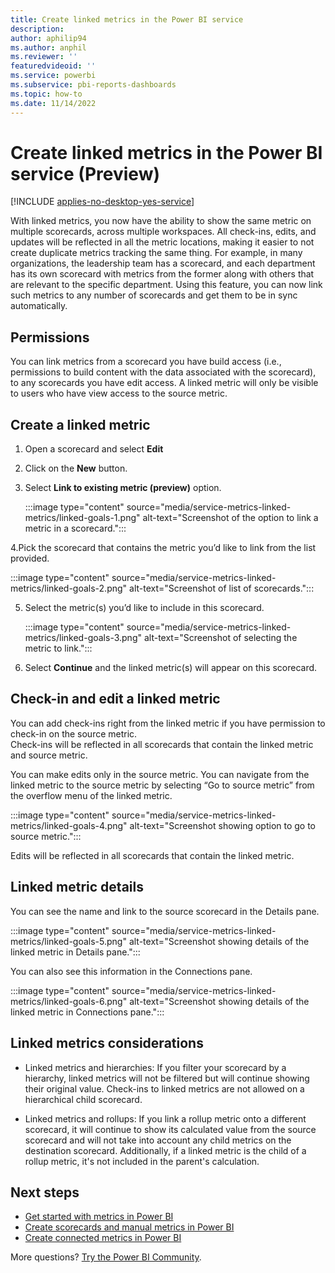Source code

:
 ```yaml
---
title: Create linked metrics in the Power BI service
description: 
author: aphilip94
ms.author: anphil
ms.reviewer: ''
featuredvideoid: ''
ms.service: powerbi
ms.subservice: pbi-reports-dashboards
ms.topic: how-to
ms.date: 11/14/2022
---
```


# Create linked metrics in the Power BI service (Preview)

[!INCLUDE [applies-no-desktop-yes-service](../includes/applies-no-desktop-yes-service.md)]

With linked metrics, you now have the ability to show the same metric on multiple scorecards, across multiple workspaces. 
All check-ins, edits, and updates will be reflected in all the metric locations, making it easier to not create duplicate metrics tracking the same thing. 
For example, in many organizations, the leadership team has a scorecard, and each department has its own scorecard with metrics from the former along with others 
that are relevant to the specific department. Using this feature, you can now link such metrics to any number of scorecards and get them to be in sync automatically. 

## Permissions

You can link metrics from a scorecard you have build access (i.e., permissions to build content with the data associated with the scorecard), 
to any scorecards you have edit access. A linked metric will only be visible to users who have view access to the source metric.

## Create a linked metric 

1. Open a scorecard and select **Edit**
2. Click on the **New** button.
3. Select **Link to existing metric (preview)** option.

   :::image type="content" source="media/service-metrics-linked-metrics/linked-goals-1.png" alt-text="Screenshot of the option to link a metric in a scorecard.":::

4.Pick the scorecard that contains the metric you’d like to link from the list provided.

   :::image type="content" source="media/service-metrics-linked-metrics/linked-goals-2.png" alt-text="Screenshot of list of scorecards.":::

5. Select the metric(s) you’d like to include in this scorecard.

   :::image type="content" source="media/service-metrics-linked-metrics/linked-goals-3.png" alt-text="Screenshot of selecting the metric to link.":::
   
6. Select **Continue** and the linked metric(s) will appear on this scorecard.

## Check-in and edit a linked metric

You can add check-ins right from the linked metric if you have permission to check-in on the source metric.  
Check-ins will be reflected in all scorecards that contain the linked metric and source metric.

You can make edits only in the source metric. 
You can navigate from the linked metric to the source metric by selecting “Go to source metric” from the overflow menu of the linked metric.

   :::image type="content" source="media/service-metrics-linked-metrics/linked-goals-4.png" alt-text="Screenshot showing option to go to source metric.":::
   
Edits will be reflected in all scorecards that contain the linked metric.

## Linked metric details

You can see the name and link to the source scorecard in the Details pane.

   :::image type="content" source="media/service-metrics-linked-metrics/linked-goals-5.png" alt-text="Screenshot showing details of the linked metric in Details pane.":::
   
You can also see this information in the Connections pane.
   
   :::image type="content" source="media/service-metrics-linked-metrics/linked-goals-6.png" alt-text="Screenshot showing details of the linked metric in Connections pane.":::

## Linked metrics considerations

- Linked metrics and hierarchies: If you filter your scorecard by a hierarchy, linked metrics will not be filtered but will continue showing their original value. Check-ins to linked metrics are not allowed on a hierarchical child scorecard.

- Linked metrics and rollups: If you link a rollup metric onto a different scorecard, it will continue to show its calculated value from the source scorecard and will not take into account any child metrics on the destination scorecard. Additionally, if a linked metric is the child of a rollup metric, it's not included in the parent's calculation.

## Next steps

- [Get started with metrics in Power BI](service-goals-introduction.md)
- [Create scorecards and manual metrics in Power BI](service-goals-create.md)
- [Create connected metrics in Power BI](service-goals-create-connected.md)

More questions? [Try the Power BI Community](https://community.powerbi.com/).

::::

* **WORK ITEM**: Establish how many lines of the data above contain "reflected". State that number and no more.

* **ANSWER BOX**: 3